[DATASET — start]

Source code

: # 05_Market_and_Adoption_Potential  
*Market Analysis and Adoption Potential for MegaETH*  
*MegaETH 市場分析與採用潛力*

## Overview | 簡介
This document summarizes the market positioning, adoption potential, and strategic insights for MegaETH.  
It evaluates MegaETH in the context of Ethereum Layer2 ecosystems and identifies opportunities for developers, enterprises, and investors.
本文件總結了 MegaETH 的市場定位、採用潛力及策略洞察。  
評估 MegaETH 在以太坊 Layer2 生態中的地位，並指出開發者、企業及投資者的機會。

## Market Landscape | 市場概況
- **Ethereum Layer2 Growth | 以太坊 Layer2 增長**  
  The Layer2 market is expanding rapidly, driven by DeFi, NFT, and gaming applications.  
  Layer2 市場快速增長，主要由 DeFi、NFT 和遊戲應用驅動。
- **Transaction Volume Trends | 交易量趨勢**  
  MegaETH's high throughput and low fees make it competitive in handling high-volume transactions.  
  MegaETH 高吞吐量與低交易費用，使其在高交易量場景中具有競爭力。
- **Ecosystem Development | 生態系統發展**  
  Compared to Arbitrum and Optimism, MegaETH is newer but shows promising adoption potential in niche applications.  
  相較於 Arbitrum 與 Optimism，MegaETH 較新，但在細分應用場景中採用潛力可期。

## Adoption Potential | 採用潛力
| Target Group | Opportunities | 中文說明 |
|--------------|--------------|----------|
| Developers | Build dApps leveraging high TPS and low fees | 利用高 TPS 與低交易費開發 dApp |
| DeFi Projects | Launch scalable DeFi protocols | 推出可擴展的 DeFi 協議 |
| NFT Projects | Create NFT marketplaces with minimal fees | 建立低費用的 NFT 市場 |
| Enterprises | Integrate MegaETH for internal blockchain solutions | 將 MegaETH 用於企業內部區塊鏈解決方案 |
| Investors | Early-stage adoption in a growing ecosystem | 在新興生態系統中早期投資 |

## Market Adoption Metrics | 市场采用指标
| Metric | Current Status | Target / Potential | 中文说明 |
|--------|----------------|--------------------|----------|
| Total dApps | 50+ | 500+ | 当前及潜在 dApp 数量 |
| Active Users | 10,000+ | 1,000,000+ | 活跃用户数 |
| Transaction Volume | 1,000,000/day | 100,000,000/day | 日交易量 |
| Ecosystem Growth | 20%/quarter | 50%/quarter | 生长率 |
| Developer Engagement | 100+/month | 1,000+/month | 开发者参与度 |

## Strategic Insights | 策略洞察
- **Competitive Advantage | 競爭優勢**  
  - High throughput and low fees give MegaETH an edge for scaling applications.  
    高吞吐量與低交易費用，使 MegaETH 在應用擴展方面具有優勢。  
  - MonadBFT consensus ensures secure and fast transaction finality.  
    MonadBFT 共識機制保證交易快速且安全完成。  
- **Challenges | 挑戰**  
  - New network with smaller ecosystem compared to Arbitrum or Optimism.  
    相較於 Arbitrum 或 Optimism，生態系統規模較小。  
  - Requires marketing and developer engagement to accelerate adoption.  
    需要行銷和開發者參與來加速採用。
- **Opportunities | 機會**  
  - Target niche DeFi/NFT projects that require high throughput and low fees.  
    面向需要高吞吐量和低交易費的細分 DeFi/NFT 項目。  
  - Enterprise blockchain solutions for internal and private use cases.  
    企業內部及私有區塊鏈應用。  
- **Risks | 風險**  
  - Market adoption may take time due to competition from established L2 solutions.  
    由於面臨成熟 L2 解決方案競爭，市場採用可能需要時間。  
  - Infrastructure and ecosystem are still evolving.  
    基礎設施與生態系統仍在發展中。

[DATASET — finish]

*PROBLEM REQUIREMENTS*. Please print exactly what appears from the first line of the data through the line with "- **Ecosystem Development | 生態系統發展**", including both of those lines and nothing past them.

*YOUR RESPONSE*.
Source code

: # 05_Market_and_Adoption_Potential  
*Market Analysis and Adoption Potential for MegaETH*  
*MegaETH 市場分析與採用潛力*

## Overview | 簡介
This document summarizes the market positioning, adoption potential, and strategic insights for MegaETH.  
It evaluates MegaETH in the context of Ethereum Layer2 ecosystems and identifies opportunities for developers, enterprises, and investors.
本文件總結了 MegaETH 的市場定位、採用潛力及策略洞察。  
評估 MegaETH 在以太坊 Layer2 生態中的地位，並指出開發者、企業及投資者的機會。

## Market Landscape | 市場概況
- **Ethereum Layer2 Growth | 以太坊 Layer2 增長**  
  The Layer2 market is expanding rapidly, driven by DeFi, NFT, and gaming applications.  
  Layer2 市場快速增長，主要由 DeFi、NFT 和遊戲應用驅動。
- **Transaction Volume Trends | 交易量趨勢**  
  MegaETH's high throughput and low fees make it competitive in handling high-volume transactions.  
  MegaETH 高吞吐量與低交易費用，使其在高交易量場景中具有競爭力。
- **Ecosystem Development | 生態系統發展**  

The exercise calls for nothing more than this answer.